→ Your goal: Please reproduce all of the lines below, word for word and in full.

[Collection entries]
* * * * * * *

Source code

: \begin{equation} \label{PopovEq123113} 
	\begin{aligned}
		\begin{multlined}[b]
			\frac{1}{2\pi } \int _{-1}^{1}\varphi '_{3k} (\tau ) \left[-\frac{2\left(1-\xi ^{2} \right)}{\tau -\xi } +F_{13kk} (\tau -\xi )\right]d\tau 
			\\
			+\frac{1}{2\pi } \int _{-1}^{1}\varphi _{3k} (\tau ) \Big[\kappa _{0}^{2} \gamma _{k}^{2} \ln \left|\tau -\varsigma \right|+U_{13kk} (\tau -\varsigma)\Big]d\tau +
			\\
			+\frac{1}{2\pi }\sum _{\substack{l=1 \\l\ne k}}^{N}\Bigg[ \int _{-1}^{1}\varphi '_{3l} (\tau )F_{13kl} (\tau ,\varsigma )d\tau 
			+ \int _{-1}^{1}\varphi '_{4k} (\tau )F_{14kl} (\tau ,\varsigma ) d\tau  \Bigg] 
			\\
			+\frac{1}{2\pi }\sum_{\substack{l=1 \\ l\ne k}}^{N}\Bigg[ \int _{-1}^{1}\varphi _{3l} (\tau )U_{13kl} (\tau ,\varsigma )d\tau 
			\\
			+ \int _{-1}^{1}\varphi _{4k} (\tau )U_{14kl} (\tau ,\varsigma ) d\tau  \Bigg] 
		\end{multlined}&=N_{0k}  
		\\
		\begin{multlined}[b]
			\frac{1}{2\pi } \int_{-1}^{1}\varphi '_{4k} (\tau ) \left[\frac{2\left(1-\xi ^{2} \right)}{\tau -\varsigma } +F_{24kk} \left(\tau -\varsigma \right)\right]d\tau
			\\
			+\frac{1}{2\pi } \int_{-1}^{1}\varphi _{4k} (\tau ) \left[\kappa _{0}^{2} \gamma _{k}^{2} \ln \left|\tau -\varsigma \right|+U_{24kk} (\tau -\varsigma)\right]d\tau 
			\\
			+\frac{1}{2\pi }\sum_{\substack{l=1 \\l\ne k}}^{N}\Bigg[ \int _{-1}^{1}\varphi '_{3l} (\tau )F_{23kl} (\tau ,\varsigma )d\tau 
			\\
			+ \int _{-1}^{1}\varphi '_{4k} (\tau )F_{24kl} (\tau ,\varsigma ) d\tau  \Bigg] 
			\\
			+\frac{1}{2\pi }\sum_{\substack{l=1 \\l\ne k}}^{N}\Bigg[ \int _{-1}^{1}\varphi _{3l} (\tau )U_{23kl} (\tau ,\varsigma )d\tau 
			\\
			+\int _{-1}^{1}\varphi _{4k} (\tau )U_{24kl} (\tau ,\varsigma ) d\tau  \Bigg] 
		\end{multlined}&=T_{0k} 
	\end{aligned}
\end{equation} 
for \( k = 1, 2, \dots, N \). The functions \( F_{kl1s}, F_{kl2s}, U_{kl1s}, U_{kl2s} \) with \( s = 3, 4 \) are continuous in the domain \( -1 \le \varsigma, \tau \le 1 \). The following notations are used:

* * * * * * *

→ Task answer:
Source code

: \begin{equation} \label{PopovEq123113} 
	\begin{aligned}
		\begin{multlined}[b]
			\frac{1}{2\pi } \int _{-1}^{1}\varphi '_{3k} (\tau ) \left[-\frac{2\left(1-\xi ^{2} \right)}{\tau -\xi } +F_{13kk} (\tau -\xi )\right]d\tau 
			\\
			+\frac{1}{2\pi } \int _{-1}^{1}\varphi _{3k} (\tau ) \Big[\kappa _{0}^{2} \gamma _{k}^{2} \ln \left|\tau -\varsigma \right|+U_{13kk} (\tau -\varsigma)\Big]d\tau +
			\\
			+\frac{1}{2\pi }\sum _{\substack{l=1 \\l\ne k}}^{N}\Bigg[ \int _{-1}^{1}\varphi '_{3l} (\tau )F_{13kl} (\tau ,\varsigma )d\tau 
			+ \int _{-1}^{1}\varphi '_{4k} (\tau )F_{14kl} (\tau ,\varsigma ) d\tau  \Bigg] 
			\\
			+\frac{1}{2\pi }\sum_{\substack{l=1 \\ l\ne k}}^{N}\Bigg[ \int _{-1}^{1}\varphi _{3l} (\tau )U_{13kl} (\tau ,\varsigma )d\tau 
			\\
			+ \int _{-1}^{1}\varphi _{4k} (\tau )U_{14kl} (\tau ,\varsigma ) d\tau  \Bigg] 
		\end{multlined}&=N_{0k}  
		\\
		\begin{multlined}[b]
			\frac{1}{2\pi } \int_{-1}^{1}\varphi '_{4k} (\tau ) \left[\frac{2\left(1-\xi ^{2} \right)}{\tau -\varsigma } +F_{24kk} \left(\tau -\varsigma \right)\right]d\tau
			\\
			+\frac{1}{2\pi } \int_{-1}^{1}\varphi _{4k} (\tau ) \left[\kappa _{0}^{2} \gamma _{k}^{2} \ln \left|\tau -\varsigma \right|+U_{24kk} (\tau -\varsigma)\right]d\tau 
			\\
			+\frac{1}{2\pi }\sum_{\substack{l=1 \\l\ne k}}^{N}\Bigg[ \int _{-1}^{1}\varphi '_{3l} (\tau )F_{23kl} (\tau ,\varsigma )d\tau 
			\\
			+ \int _{-1}^{1}\varphi '_{4k} (\tau )F_{24kl} (\tau ,\varsigma ) d\tau  \Bigg] 
			\\
			+\frac{1}{2\pi }\sum_{\substack{l=1 \\l\ne k}}^{N}\Bigg[ \int _{-1}^{1}\varphi _{3l} (\tau )U_{23kl} (\tau ,\varsigma )d\tau 
			\\
			+\int _{-1}^{1}\varphi _{4k} (\tau )U_{24kl} (\tau ,\varsigma ) d\tau  \Bigg] 
		\end{multlined}&=T_{0k} 
	\end{aligned}
\end{equation} 
for \( k = 1, 2, \dots, N \). The functions \( F_{kl1s}, F_{kl2s}, U_{kl1s}, U_{kl2s} \) with \( s = 3, 4 \) are continuous in the domain \( -1 \le \varsigma, \tau \le 1 \). The following notations are used:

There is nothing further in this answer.